• [Exercise details]
Below are some records; quote exactly the lines from the one that contains "With the power" through the one that contains "many other things.", inclusive, and no others.

• [Provided information]

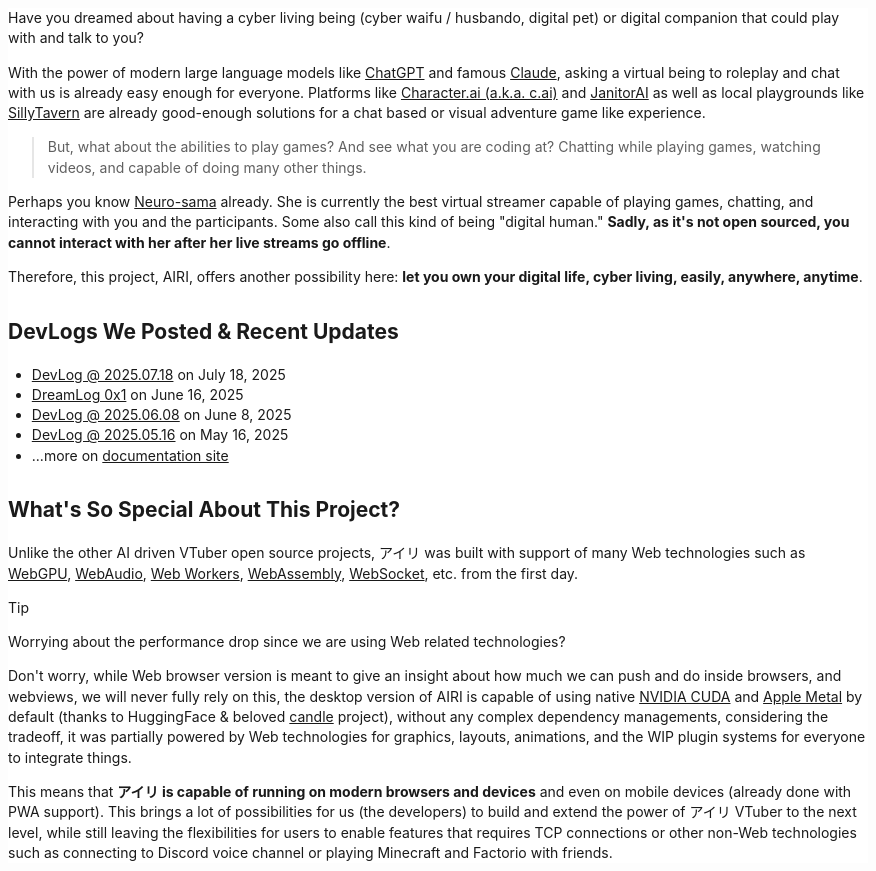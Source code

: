 Have you dreamed about having a cyber living being (cyber waifu / husbando, digital pet) or digital companion that could play with and talk to you?

With the power of modern large language models like [ChatGPT](https://chatgpt.com) and famous [Claude](https://claude.ai), asking a virtual being to roleplay and chat with us is already easy enough for everyone. Platforms like [Character.ai (a.k.a. c.ai)](https://character.ai) and [JanitorAI](https://janitorai.com/) as well as local playgrounds like [SillyTavern](https://github.com/SillyTavern/SillyTavern) are already good-enough solutions for a chat based or visual adventure game like experience.

> But, what about the abilities to play games? And see what you are coding at? Chatting while playing games, watching videos, and capable of doing many other things.

Perhaps you know [Neuro-sama](https://www.youtube.com/@Neurosama) already. She is currently the best virtual streamer capable of playing games, chatting, and interacting with you and the participants. Some also call this kind of being "digital human." **Sadly, as it's not open sourced, you cannot interact with her after her live streams go offline**.

Therefore, this project, AIRI, offers another possibility here: **let you own your digital life, cyber living, easily, anywhere, anytime**.

## DevLogs We Posted & Recent Updates

- [DevLog @ 2025.07.18](https://airi.moeru.ai/docs/blog/DevLog-2025.07.18/) on July 18, 2025
- [DreamLog 0x1](https://airi.moeru.ai/docs/blog/dreamlog-0x1/) on June 16, 2025
- [DevLog @ 2025.06.08](https://airi.moeru.ai/docs/blog/DevLog-2025.06.08/) on June 8, 2025
- [DevLog @ 2025.05.16](https://airi.moeru.ai/docs/blog/DevLog-2025.05.16/) on May 16, 2025
- ...more on [documentation site](https://airi.moeru.ai/docs)

## What's So Special About This Project?

Unlike the other AI driven VTuber open source projects, アイリ was built with support of many Web technologies such as [WebGPU](https://www.w3.org/TR/webgpu/), [WebAudio](https://developer.mozilla.org/en-US/docs/Web/API/Web_Audio_API), [Web Workers](https://developer.mozilla.org/en-US/docs/Web/API/Web_Workers_API/Using_web_workers), [WebAssembly](https://webassembly.org/), [WebSocket](https://developer.mozilla.org/en-US/docs/Web/API/WebSocket), etc. from the first day.

> [!TIP]
> Worrying about the performance drop since we are using Web related technologies?
>
> Don't worry, while Web browser version is meant to give an insight about how much we can push and do inside browsers, and webviews, we will never fully rely on this, the desktop version of AIRI is capable of using native [NVIDIA CUDA](https://developer.nvidia.com/cuda-toolkit) and [Apple Metal](https://developer.apple.com/metal/) by default (thanks to HuggingFace & beloved [candle](https://github.com/huggingface/candle) project), without any complex dependency managements, considering the tradeoff, it was partially powered by Web technologies for graphics, layouts, animations, and the WIP plugin systems for everyone to integrate things.

This means that **アイリ is capable of running on modern browsers and devices** and even on mobile devices (already done with PWA support). This brings a lot of possibilities for us (the developers) to build and extend the power of アイリ VTuber to the next level, while still leaving the flexibilities for users to enable features that requires TCP connections or other non-Web technologies such as connecting to Discord voice channel or playing Minecraft and Factorio with friends.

• [Answer section]
With the power of modern large language models like [ChatGPT](https://chatgpt.com) and famous [Claude](https://claude.ai), asking a virtual being to roleplay and chat with us is already easy enough for everyone. Platforms like [Character.ai (a.k.a. c.ai)](https://character.ai) and [JanitorAI](https://janitorai.com/) as well as local playgrounds like [SillyTavern](https://github.com/SillyTavern/SillyTavern) are already good-enough solutions for a chat based or visual adventure game like experience.

> But, what about the abilities to play games? And see what you are coding at? Chatting while playing games, watching videos, and capable of doing many other things.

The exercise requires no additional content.